Stored data entries:
-=-=-
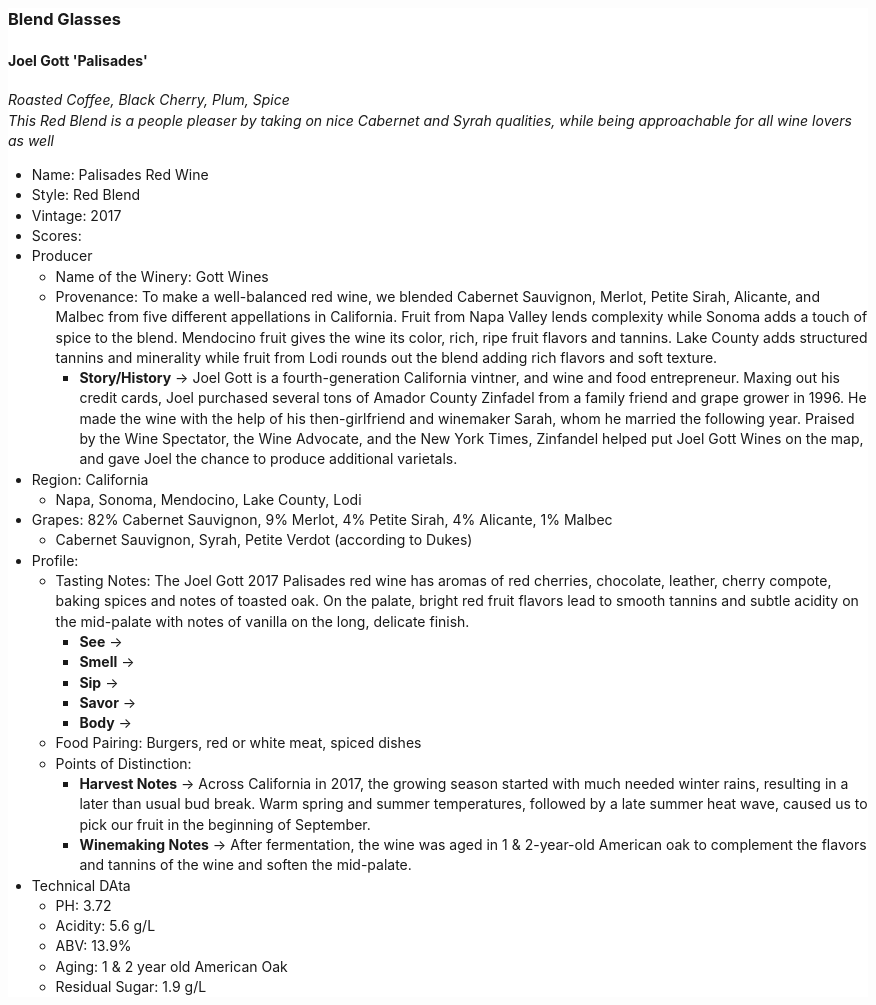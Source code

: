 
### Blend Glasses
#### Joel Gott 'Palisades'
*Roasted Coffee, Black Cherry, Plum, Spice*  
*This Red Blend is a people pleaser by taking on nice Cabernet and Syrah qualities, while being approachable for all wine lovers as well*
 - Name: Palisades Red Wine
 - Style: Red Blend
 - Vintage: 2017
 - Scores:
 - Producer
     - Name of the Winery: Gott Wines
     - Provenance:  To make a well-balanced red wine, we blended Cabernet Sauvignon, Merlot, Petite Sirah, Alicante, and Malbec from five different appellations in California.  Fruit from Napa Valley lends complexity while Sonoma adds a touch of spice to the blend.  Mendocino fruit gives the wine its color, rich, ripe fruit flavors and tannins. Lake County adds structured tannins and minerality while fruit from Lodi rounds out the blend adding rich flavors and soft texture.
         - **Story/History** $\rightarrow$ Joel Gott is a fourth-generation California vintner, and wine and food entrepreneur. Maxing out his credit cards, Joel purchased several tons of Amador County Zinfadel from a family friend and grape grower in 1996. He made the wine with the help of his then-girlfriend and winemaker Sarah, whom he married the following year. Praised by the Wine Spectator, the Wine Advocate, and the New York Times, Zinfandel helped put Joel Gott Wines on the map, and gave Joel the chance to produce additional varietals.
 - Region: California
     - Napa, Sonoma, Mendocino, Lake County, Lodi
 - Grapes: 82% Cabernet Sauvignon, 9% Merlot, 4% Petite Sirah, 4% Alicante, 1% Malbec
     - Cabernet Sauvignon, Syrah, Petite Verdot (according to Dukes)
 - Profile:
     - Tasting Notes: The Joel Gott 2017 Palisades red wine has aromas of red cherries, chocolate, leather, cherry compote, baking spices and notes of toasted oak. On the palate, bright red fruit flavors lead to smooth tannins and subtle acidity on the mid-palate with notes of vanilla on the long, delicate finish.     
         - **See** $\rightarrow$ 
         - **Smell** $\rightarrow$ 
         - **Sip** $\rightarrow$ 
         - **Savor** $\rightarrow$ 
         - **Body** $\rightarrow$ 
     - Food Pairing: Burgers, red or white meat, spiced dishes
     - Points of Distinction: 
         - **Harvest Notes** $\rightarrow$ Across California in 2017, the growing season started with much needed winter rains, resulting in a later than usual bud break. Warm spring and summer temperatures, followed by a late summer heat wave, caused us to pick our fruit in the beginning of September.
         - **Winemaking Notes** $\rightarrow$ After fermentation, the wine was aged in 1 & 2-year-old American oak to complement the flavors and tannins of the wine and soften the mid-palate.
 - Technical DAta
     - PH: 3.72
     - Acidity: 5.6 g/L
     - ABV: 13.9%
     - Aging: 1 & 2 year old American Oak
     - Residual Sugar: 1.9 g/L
-=-=-
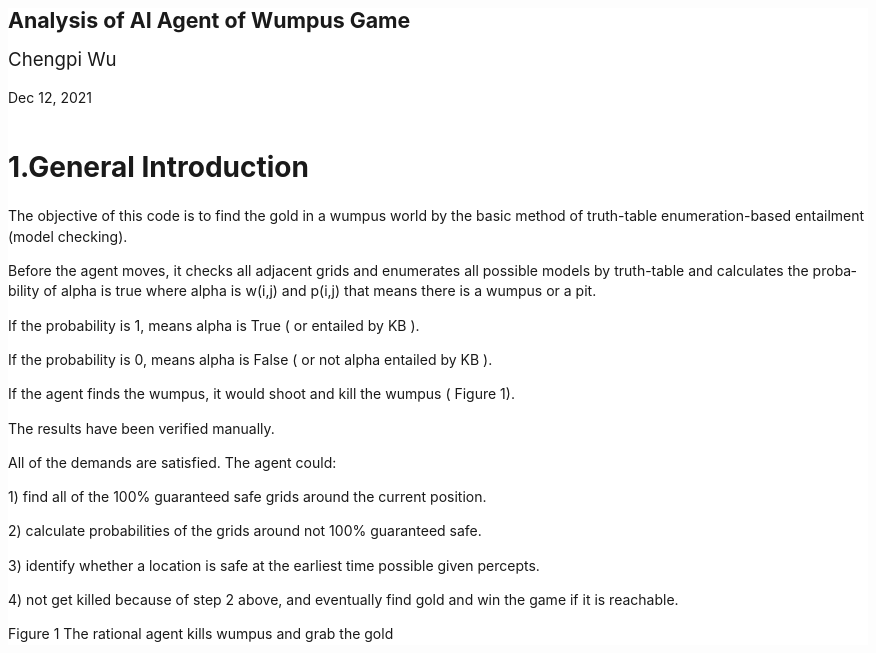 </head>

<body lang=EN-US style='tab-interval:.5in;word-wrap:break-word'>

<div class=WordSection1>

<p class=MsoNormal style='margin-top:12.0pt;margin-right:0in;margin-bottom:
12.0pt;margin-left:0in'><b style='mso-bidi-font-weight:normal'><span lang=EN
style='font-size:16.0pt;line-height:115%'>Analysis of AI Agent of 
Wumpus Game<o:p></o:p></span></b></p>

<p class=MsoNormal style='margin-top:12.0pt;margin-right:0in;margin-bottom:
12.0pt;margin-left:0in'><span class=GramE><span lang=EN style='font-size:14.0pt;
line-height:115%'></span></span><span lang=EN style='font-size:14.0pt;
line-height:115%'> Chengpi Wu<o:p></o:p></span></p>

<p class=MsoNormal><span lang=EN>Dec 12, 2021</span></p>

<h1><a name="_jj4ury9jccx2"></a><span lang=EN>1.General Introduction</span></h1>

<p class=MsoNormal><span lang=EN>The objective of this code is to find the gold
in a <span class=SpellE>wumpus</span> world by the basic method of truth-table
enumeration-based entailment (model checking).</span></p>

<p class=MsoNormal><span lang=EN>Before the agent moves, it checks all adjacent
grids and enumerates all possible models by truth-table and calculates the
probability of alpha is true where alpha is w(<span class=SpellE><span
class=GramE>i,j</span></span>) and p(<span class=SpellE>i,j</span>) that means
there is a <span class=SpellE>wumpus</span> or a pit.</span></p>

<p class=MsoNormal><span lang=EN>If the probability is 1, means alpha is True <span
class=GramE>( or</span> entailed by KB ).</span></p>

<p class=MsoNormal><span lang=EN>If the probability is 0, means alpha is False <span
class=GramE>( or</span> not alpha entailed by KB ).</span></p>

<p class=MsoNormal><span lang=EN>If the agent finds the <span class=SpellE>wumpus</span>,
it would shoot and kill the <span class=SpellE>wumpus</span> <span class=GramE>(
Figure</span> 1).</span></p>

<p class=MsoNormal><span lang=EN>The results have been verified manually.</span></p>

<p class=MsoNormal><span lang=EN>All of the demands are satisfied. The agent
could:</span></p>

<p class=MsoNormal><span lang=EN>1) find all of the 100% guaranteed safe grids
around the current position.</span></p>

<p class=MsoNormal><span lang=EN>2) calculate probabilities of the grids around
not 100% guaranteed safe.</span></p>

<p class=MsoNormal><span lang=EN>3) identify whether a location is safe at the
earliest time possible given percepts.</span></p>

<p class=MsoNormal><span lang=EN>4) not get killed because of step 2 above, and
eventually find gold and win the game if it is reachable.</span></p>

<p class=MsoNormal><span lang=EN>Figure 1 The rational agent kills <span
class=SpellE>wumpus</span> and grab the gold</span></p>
-=-=-
» Problem
Looking back over the data above, restate word for word the lines that begin at the line with "<p class=MsoNormal><span lang=EN>All" and end at the line with "eventually find gold", inclusive.

» Answer section
<p class=MsoNormal><span lang=EN>All of the demands are satisfied. The agent
could:</span></p>

<p class=MsoNormal><span lang=EN>1) find all of the 100% guaranteed safe grids
around the current position.</span></p>

<p class=MsoNormal><span lang=EN>2) calculate probabilities of the grids around
not 100% guaranteed safe.</span></p>

<p class=MsoNormal><span lang=EN>3) identify whether a location is safe at the
earliest time possible given percepts.</span></p>

<p class=MsoNormal><span lang=EN>4) not get killed because of step 2 above, and
eventually find gold and win the game if it is reachable.</span></p>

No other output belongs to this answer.